Activity:
Go through the entries and transcribe each one exactly, dropping the pictures.

Data for this task:

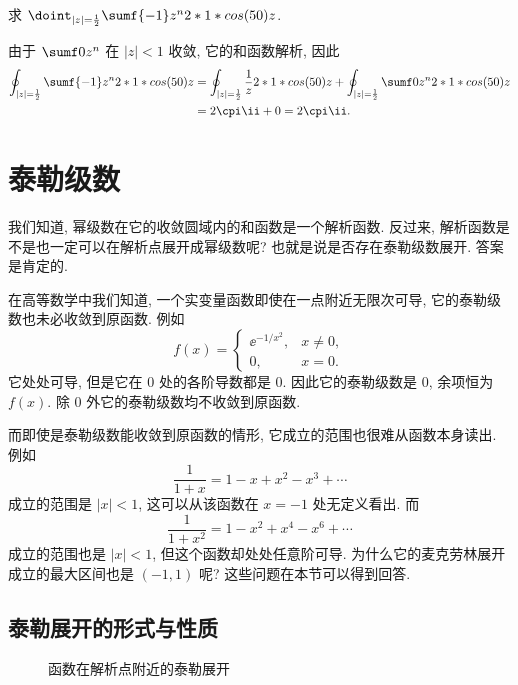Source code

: \begin{example}
  求 $\doint_{|z|=\half} \sumf{-1} z^n\d z$.
\end{example}

\begin{solution}
  由于 $\sumf0 z^n$ 在 $|z|<1$ 收敛, 它的和函数解析, 因此
  \begin{align*}
     \oint_{|z|=\half} \sumf{-1} z^n\d z&
    =\oint_{|z|=\half}\frac1z\d z
      +\oint_{|z|=\half} \sumf0 z^n\d z\\&
    =2\cpi\ii +0
    =2\cpi\ii.
  \end{align*}
\end{solution}



\section{泰勒级数}

我们知道, 幂级数在它的收敛圆域内的和函数是一个解析函数.
反过来, 解析函数是不是也一定可以在解析点展开成幂级数呢? 也就是说是否存在泰勒级数展开. 答案是肯定的.

在高等数学中我们知道, 一个实变量函数即使在一点附近无限次可导, 它的泰勒级数也未必收敛到原函数.
例如
\[
  f(x)=\begin{cases}
    \ee^{-1/x^2},&x\neq 0,\\
    0,&x=0.
  \end{cases}
\]
它处处可导, 但是它在 $0$ 处的各阶导数都是 $0$.
因此它的泰勒级数是 $0$, 余项恒为 $f(x)$.
除 $0$ 外它的泰勒级数均不收敛到原函数.

而即使是泰勒级数能收敛到原函数的情形, 它成立的范围也很难从函数本身读出.
例如
\[
  \dfrac1{1+x}=1-x+x^2-x^3+\cdots
\]
成立的范围是 $|x|<1$, 这可以从该函数在 $x=-1$ 处无定义看出.
而
\[
  \dfrac1{1+x^2}=1-x^2+x^4-x^6+\cdots
\]
成立的范围也是 $|x|<1$, 但这个函数却处处任意阶可导.
为什么它的麦克劳林展开成立的最大区间也是 $(-1,1)$ 呢?
这些问题在本节可以得到回答.


\subsection{泰勒展开的形式与性质}

\begin{figure}[!htb]
  \centering
  \caption{函数在解析点附近的泰勒展开}
\end{figure}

Answer for the task:
Source code

: \begin{example}
  求 $\doint_{|z|=\half} \sumf{-1} z^n\d z$.
\end{example}

\begin{solution}
  由于 $\sumf0 z^n$ 在 $|z|<1$ 收敛, 它的和函数解析, 因此
  \begin{align*}
     \oint_{|z|=\half} \sumf{-1} z^n\d z&
    =\oint_{|z|=\half}\frac1z\d z
      +\oint_{|z|=\half} \sumf0 z^n\d z\\&
    =2\cpi\ii +0
    =2\cpi\ii.
  \end{align*}
\end{solution}



\section{泰勒级数}

我们知道, 幂级数在它的收敛圆域内的和函数是一个解析函数.
反过来, 解析函数是不是也一定可以在解析点展开成幂级数呢? 也就是说是否存在泰勒级数展开. 答案是肯定的.

在高等数学中我们知道, 一个实变量函数即使在一点附近无限次可导, 它的泰勒级数也未必收敛到原函数.
例如
\[
  f(x)=\begin{cases}
    \ee^{-1/x^2},&x\neq 0,\\
    0,&x=0.
  \end{cases}
\]
它处处可导, 但是它在 $0$ 处的各阶导数都是 $0$.
因此它的泰勒级数是 $0$, 余项恒为 $f(x)$.
除 $0$ 外它的泰勒级数均不收敛到原函数.

而即使是泰勒级数能收敛到原函数的情形, 它成立的范围也很难从函数本身读出.
例如
\[
  \dfrac1{1+x}=1-x+x^2-x^3+\cdots
\]
成立的范围是 $|x|<1$, 这可以从该函数在 $x=-1$ 处无定义看出.
而
\[
  \dfrac1{1+x^2}=1-x^2+x^4-x^6+\cdots
\]
成立的范围也是 $|x|<1$, 但这个函数却处处任意阶可导.
为什么它的麦克劳林展开成立的最大区间也是 $(-1,1)$ 呢?
这些问题在本节可以得到回答.


\subsection{泰勒展开的形式与性质}

\begin{figure}[!htb]
  \centering
  \caption{函数在解析点附近的泰勒展开}
\end{figure}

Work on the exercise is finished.